In this hands-on activity, students will explore different states of matter.
Matter is all around us. It is in everything that we see that takes up space physically.
This exploration activity focuses on the three main states of matter:
The activity can be used to introduce or reinforce the ideas of the three different states of matter and the transitions between these states.
The activities will also help students further understand that temperature and pressure are what affect the transition of states.
Matter can appear quite different depending on which state it is in. When water is in its solid state, it is hard ice with a fixed volume and definite shape. When it becomes liquid water, it maintains its fixed volume but takes on the shape of its container. When it becomes gas, its volume becomes different along with the shape.

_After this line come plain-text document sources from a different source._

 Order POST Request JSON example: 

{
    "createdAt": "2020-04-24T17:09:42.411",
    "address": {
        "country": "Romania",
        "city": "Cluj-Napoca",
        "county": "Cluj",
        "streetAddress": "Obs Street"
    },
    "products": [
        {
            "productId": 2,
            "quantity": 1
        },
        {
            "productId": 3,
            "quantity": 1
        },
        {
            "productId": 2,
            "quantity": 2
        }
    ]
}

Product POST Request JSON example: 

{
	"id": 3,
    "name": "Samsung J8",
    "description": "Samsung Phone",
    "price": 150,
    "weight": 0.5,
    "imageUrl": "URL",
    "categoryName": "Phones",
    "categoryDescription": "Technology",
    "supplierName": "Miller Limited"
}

The particles also differ with each state. In the solid state, the forces between the particles are very strong such that they are very compact and tightly joined together and cannot freely move, but can only vibrate. Hence the very definite shape and volume of solids.
In liquids, the particles are still close to one another, but they are able to move freely, which is why liquids flow and take on the shape of their containers. It is also the reason why you cannot apply pressure to a liquid (in most cases) to cause it to take on a specific shape.
In a gas the particles move freely creating large spaces between them. A gas will expand to take on the shape of it's container and as there is space between particles they are compressible.
If you consider the particles of each state of matter, it becomes evident that pressure and temperature are the major factors that affect the transitions of matter.
- Temperature can cause molecules to move slower or faster.
- Pressure can cause molecules to become more or less packed together.